● **Data in this exercise**
>>
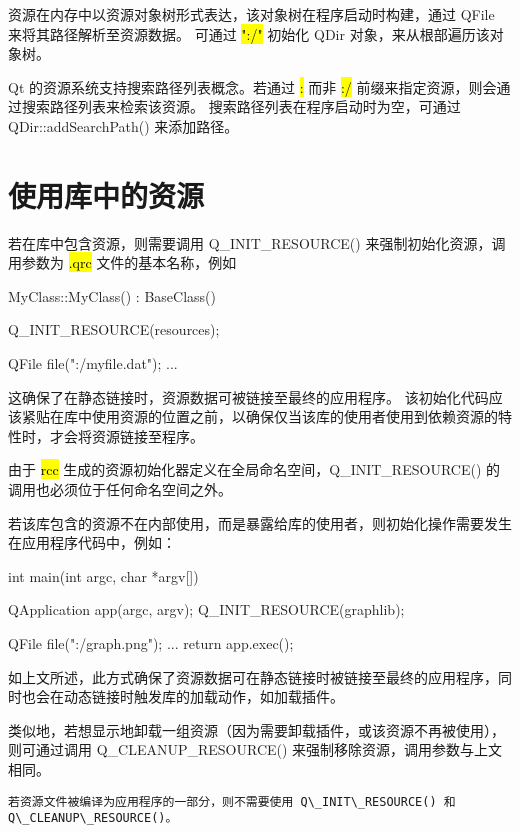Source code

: 资源在内存中以资源对象树形式表达，该对象树在程序启动时构建，通过 QFile 来将其路径解析至资源数据。
可通过 \hl{":/"} 初始化 QDir 对象，来从根部遍历该对象树。

Qt 的资源系统支持搜索路径列表概念。若通过 \hl{:} 而非 \hl{:/} 前缀来指定资源，则会通过搜索路径列表来检索该资源。
搜索路径列表在程序启动时为空，可通过 QDir::addSearchPath() 来添加路径。

\section{使用库中的资源}

若在库中包含资源，则需要调用 Q\_INIT\_RESOURCE() 来强制初始化资源，调用参数为 \hl{.qrc} 文件的基本名称，例如

\begin{cppcode}
MyClass::MyClass() : BaseClass()
{
    Q_INIT_RESOURCE(resources);

    QFile file(":/myfile.dat");
    ...
}
\end{cppcode}


这确保了在静态链接时，资源数据可被链接至最终的应用程序。
该初始化代码应该紧贴在库中使用资源的位置之前，以确保仅当该库的使用者使用到依赖资源的特性时，才会将资源链接至程序。

\begin{notice}
由于 \hl{rcc} 生成的资源初始化器定义在全局命名空间，Q\_INIT\_RESOURCE() 的调用也必须位于任何命名空间之外。
\end{notice}

若该库包含的资源不在内部使用，而是暴露给库的使用者，则初始化操作需要发生在应用程序代码中，例如：

\begin{cppcode}
int main(int argc, char *argv[])
{
    QApplication app(argc, argv);
    Q_INIT_RESOURCE(graphlib);
    
    QFile file(":/graph.png");
    ...
    return app.exec();
}    
\end{cppcode}

如上文所述，此方式确保了资源数据可在静态链接时被链接至最终的应用程序，同时也会在动态链接时触发库的加载动作，如加载插件。

类似地，若想显示地卸载一组资源（因为需要卸载插件，或该资源不再被使用），则可通过调用 Q\_CLEANUP\_RESOURCE() 来强制移除资源，调用参数与上文相同。

\begin{lstlisting}
若资源文件被编译为应用程序的一部分，则不需要使用 Q\_INIT\_RESOURCE() 和 Q\_CLEANUP\_RESOURCE()。
\end{lstlisting}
<<
● **Problem details**
Filter the listing for the word "QDir" and copy each line that has it.

● **Task response**
可通过 \hl{":/"} 初始化 QDir 对象，来从根部遍历该对象树。
搜索路径列表在程序启动时为空，可通过 QDir::addSearchPath() 来添加路径。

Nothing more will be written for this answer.